- [What is expected] An exact, complete copy of the data that follows is needed.

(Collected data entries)
◆ ◆ ◆

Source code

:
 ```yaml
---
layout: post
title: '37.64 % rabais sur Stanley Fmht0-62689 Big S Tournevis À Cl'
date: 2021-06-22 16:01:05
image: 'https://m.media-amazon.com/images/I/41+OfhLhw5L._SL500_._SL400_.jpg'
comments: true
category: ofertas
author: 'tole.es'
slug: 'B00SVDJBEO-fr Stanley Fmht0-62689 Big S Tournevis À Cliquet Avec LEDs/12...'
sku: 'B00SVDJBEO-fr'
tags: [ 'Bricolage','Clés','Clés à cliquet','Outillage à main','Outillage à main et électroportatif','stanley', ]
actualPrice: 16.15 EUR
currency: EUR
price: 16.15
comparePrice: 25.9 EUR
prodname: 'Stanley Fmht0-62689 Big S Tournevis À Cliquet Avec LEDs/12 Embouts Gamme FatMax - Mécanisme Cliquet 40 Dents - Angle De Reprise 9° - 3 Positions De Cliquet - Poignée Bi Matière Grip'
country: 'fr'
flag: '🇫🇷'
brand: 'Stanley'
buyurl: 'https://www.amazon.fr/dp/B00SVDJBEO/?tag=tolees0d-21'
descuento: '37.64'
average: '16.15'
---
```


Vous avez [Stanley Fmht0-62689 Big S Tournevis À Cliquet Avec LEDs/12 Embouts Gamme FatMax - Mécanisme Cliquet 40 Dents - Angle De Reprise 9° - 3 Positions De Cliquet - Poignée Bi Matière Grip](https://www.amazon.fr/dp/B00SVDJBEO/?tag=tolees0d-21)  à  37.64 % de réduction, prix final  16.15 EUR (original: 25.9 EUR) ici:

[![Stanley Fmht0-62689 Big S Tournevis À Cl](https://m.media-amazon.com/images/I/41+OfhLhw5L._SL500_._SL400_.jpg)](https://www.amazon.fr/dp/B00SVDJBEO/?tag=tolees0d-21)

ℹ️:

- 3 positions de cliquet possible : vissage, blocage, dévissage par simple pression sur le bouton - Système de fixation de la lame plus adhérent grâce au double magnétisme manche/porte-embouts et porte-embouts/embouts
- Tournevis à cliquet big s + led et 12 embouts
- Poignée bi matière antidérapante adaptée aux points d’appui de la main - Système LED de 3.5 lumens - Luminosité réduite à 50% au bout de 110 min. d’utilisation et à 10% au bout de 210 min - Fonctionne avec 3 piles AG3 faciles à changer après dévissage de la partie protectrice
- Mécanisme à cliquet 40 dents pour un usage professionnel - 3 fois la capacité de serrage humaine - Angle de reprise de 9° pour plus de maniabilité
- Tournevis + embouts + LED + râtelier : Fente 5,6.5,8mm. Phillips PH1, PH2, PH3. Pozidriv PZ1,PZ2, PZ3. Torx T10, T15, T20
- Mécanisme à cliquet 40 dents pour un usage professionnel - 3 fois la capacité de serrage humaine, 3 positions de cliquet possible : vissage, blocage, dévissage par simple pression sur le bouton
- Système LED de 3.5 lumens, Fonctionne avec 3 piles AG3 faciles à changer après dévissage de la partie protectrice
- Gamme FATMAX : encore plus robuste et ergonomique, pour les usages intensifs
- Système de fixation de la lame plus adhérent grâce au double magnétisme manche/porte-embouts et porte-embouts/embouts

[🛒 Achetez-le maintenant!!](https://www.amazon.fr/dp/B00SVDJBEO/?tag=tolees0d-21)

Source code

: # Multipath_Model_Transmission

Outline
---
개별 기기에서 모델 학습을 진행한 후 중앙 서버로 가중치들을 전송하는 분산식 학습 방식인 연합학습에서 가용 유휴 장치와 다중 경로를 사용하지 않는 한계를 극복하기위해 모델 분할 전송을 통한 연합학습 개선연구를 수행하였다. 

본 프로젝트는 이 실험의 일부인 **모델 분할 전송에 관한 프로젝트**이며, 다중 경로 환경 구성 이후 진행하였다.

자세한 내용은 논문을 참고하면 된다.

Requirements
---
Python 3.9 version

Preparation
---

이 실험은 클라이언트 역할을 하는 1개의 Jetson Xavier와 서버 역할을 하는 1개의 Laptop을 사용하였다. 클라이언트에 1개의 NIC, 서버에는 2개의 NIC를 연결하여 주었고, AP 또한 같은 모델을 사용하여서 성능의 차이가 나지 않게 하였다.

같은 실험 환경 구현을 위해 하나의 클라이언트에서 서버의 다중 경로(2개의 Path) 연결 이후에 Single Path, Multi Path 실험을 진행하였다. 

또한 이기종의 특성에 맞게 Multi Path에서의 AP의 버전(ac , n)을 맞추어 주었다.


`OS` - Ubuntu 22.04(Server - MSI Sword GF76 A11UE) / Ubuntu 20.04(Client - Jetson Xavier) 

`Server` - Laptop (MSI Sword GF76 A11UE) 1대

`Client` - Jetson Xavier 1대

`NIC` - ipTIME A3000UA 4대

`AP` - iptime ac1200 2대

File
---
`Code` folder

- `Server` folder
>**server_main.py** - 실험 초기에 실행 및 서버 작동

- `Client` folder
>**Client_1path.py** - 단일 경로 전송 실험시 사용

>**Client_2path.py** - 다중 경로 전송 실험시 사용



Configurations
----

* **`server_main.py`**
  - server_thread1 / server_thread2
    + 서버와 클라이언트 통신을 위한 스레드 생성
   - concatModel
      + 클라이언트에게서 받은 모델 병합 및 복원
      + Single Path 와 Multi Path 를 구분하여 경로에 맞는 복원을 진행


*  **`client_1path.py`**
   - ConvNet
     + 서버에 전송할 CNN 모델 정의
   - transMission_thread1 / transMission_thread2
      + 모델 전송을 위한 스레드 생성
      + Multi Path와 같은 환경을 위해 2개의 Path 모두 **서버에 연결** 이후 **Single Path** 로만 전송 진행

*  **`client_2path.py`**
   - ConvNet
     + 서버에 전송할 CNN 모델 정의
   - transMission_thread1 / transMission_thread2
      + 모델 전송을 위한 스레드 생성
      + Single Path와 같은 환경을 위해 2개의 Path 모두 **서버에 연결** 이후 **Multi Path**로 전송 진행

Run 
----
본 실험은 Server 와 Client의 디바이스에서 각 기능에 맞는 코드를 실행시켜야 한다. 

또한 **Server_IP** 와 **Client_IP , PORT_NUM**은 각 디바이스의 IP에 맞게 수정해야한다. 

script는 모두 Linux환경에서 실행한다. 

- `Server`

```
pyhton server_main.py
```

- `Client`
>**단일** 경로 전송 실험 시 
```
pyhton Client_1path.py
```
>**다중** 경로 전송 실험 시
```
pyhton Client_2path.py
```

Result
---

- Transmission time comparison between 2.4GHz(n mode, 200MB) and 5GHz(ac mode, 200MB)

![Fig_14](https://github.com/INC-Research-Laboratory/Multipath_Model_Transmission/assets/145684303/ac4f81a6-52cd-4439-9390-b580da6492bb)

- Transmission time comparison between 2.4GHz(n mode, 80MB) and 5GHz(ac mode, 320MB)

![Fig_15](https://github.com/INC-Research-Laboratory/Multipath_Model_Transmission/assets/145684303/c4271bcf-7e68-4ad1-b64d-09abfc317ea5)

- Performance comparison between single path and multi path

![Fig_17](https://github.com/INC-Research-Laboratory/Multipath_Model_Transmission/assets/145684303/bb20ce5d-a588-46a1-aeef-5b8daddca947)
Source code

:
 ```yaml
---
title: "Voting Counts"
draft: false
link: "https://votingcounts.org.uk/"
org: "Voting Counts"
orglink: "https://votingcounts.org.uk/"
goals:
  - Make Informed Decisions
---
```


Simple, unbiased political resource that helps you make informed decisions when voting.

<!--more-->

◆ ◆ ◆

- [Your solution]
Source code

:
 ```yaml
---
layout: post
title: '37.64 % rabais sur Stanley Fmht0-62689 Big S Tournevis À Cl'
date: 2021-06-22 16:01:05
image: 'https://m.media-amazon.com/images/I/41+OfhLhw5L._SL500_._SL400_.jpg'
comments: true
category: ofertas
author: 'tole.es'
slug: 'B00SVDJBEO-fr Stanley Fmht0-62689 Big S Tournevis À Cliquet Avec LEDs/12...'
sku: 'B00SVDJBEO-fr'
tags: [ 'Bricolage','Clés','Clés à cliquet','Outillage à main','Outillage à main et électroportatif','stanley', ]
actualPrice: 16.15 EUR
currency: EUR
price: 16.15
comparePrice: 25.9 EUR
prodname: 'Stanley Fmht0-62689 Big S Tournevis À Cliquet Avec LEDs/12 Embouts Gamme FatMax - Mécanisme Cliquet 40 Dents - Angle De Reprise 9° - 3 Positions De Cliquet - Poignée Bi Matière Grip'
country: 'fr'
flag: '🇫🇷'
brand: 'Stanley'
buyurl: 'https://www.amazon.fr/dp/B00SVDJBEO/?tag=tolees0d-21'
descuento: '37.64'
average: '16.15'
---
```


Vous avez [Stanley Fmht0-62689 Big S Tournevis À Cliquet Avec LEDs/12 Embouts Gamme FatMax - Mécanisme Cliquet 40 Dents - Angle De Reprise 9° - 3 Positions De Cliquet - Poignée Bi Matière Grip](https://www.amazon.fr/dp/B00SVDJBEO/?tag=tolees0d-21)  à  37.64 % de réduction, prix final  16.15 EUR (original: 25.9 EUR) ici:

[![Stanley Fmht0-62689 Big S Tournevis À Cl](https://m.media-amazon.com/images/I/41+OfhLhw5L._SL500_._SL400_.jpg)](https://www.amazon.fr/dp/B00SVDJBEO/?tag=tolees0d-21)

ℹ️:

- 3 positions de cliquet possible : vissage, blocage, dévissage par simple pression sur le bouton - Système de fixation de la lame plus adhérent grâce au double magnétisme manche/porte-embouts et porte-embouts/embouts
- Tournevis à cliquet big s + led et 12 embouts
- Poignée bi matière antidérapante adaptée aux points d’appui de la main - Système LED de 3.5 lumens - Luminosité réduite à 50% au bout de 110 min. d’utilisation et à 10% au bout de 210 min - Fonctionne avec 3 piles AG3 faciles à changer après dévissage de la partie protectrice
- Mécanisme à cliquet 40 dents pour un usage professionnel - 3 fois la capacité de serrage humaine - Angle de reprise de 9° pour plus de maniabilité
- Tournevis + embouts + LED + râtelier : Fente 5,6.5,8mm. Phillips PH1, PH2, PH3. Pozidriv PZ1,PZ2, PZ3. Torx T10, T15, T20
- Mécanisme à cliquet 40 dents pour un usage professionnel - 3 fois la capacité de serrage humaine, 3 positions de cliquet possible : vissage, blocage, dévissage par simple pression sur le bouton
- Système LED de 3.5 lumens, Fonctionne avec 3 piles AG3 faciles à changer après dévissage de la partie protectrice
- Gamme FATMAX : encore plus robuste et ergonomique, pour les usages intensifs
- Système de fixation de la lame plus adhérent grâce au double magnétisme manche/porte-embouts et porte-embouts/embouts

[🛒 Achetez-le maintenant!!](https://www.amazon.fr/dp/B00SVDJBEO/?tag=tolees0d-21)

Source code

: # Multipath_Model_Transmission

Outline
---
개별 기기에서 모델 학습을 진행한 후 중앙 서버로 가중치들을 전송하는 분산식 학습 방식인 연합학습에서 가용 유휴 장치와 다중 경로를 사용하지 않는 한계를 극복하기위해 모델 분할 전송을 통한 연합학습 개선연구를 수행하였다. 

본 프로젝트는 이 실험의 일부인 **모델 분할 전송에 관한 프로젝트**이며, 다중 경로 환경 구성 이후 진행하였다.

자세한 내용은 논문을 참고하면 된다.

Requirements
---
Python 3.9 version

Preparation
---

이 실험은 클라이언트 역할을 하는 1개의 Jetson Xavier와 서버 역할을 하는 1개의 Laptop을 사용하였다. 클라이언트에 1개의 NIC, 서버에는 2개의 NIC를 연결하여 주었고, AP 또한 같은 모델을 사용하여서 성능의 차이가 나지 않게 하였다.

같은 실험 환경 구현을 위해 하나의 클라이언트에서 서버의 다중 경로(2개의 Path) 연결 이후에 Single Path, Multi Path 실험을 진행하였다. 

또한 이기종의 특성에 맞게 Multi Path에서의 AP의 버전(ac , n)을 맞추어 주었다.


`OS` - Ubuntu 22.04(Server - MSI Sword GF76 A11UE) / Ubuntu 20.04(Client - Jetson Xavier) 

`Server` - Laptop (MSI Sword GF76 A11UE) 1대

`Client` - Jetson Xavier 1대

`NIC` - ipTIME A3000UA 4대

`AP` - iptime ac1200 2대

File
---
`Code` folder

- `Server` folder
>**server_main.py** - 실험 초기에 실행 및 서버 작동

- `Client` folder
>**Client_1path.py** - 단일 경로 전송 실험시 사용

>**Client_2path.py** - 다중 경로 전송 실험시 사용



Configurations
----

* **`server_main.py`**
  - server_thread1 / server_thread2
    + 서버와 클라이언트 통신을 위한 스레드 생성
   - concatModel
      + 클라이언트에게서 받은 모델 병합 및 복원
      + Single Path 와 Multi Path 를 구분하여 경로에 맞는 복원을 진행


*  **`client_1path.py`**
   - ConvNet
     + 서버에 전송할 CNN 모델 정의
   - transMission_thread1 / transMission_thread2
      + 모델 전송을 위한 스레드 생성
      + Multi Path와 같은 환경을 위해 2개의 Path 모두 **서버에 연결** 이후 **Single Path** 로만 전송 진행

*  **`client_2path.py`**
   - ConvNet
     + 서버에 전송할 CNN 모델 정의
   - transMission_thread1 / transMission_thread2
      + 모델 전송을 위한 스레드 생성
      + Single Path와 같은 환경을 위해 2개의 Path 모두 **서버에 연결** 이후 **Multi Path**로 전송 진행

Run 
----
본 실험은 Server 와 Client의 디바이스에서 각 기능에 맞는 코드를 실행시켜야 한다. 

또한 **Server_IP** 와 **Client_IP , PORT_NUM**은 각 디바이스의 IP에 맞게 수정해야한다. 

script는 모두 Linux환경에서 실행한다. 

- `Server`

```
pyhton server_main.py
```

- `Client`
>**단일** 경로 전송 실험 시 
```
pyhton Client_1path.py
```
>**다중** 경로 전송 실험 시
```
pyhton Client_2path.py
```

Result
---

- Transmission time comparison between 2.4GHz(n mode, 200MB) and 5GHz(ac mode, 200MB)

![Fig_14](https://github.com/INC-Research-Laboratory/Multipath_Model_Transmission/assets/145684303/ac4f81a6-52cd-4439-9390-b580da6492bb)

- Transmission time comparison between 2.4GHz(n mode, 80MB) and 5GHz(ac mode, 320MB)

![Fig_15](https://github.com/INC-Research-Laboratory/Multipath_Model_Transmission/assets/145684303/c4271bcf-7e68-4ad1-b64d-09abfc317ea5)

- Performance comparison between single path and multi path

![Fig_17](https://github.com/INC-Research-Laboratory/Multipath_Model_Transmission/assets/145684303/bb20ce5d-a588-46a1-aeef-5b8daddca947)
Source code

:
 ```yaml
---
title: "Voting Counts"
draft: false
link: "https://votingcounts.org.uk/"
org: "Voting Counts"
orglink: "https://votingcounts.org.uk/"
goals:
  - Make Informed Decisions
---
```


Simple, unbiased political resource that helps you make informed decisions when voting.

<!--more-->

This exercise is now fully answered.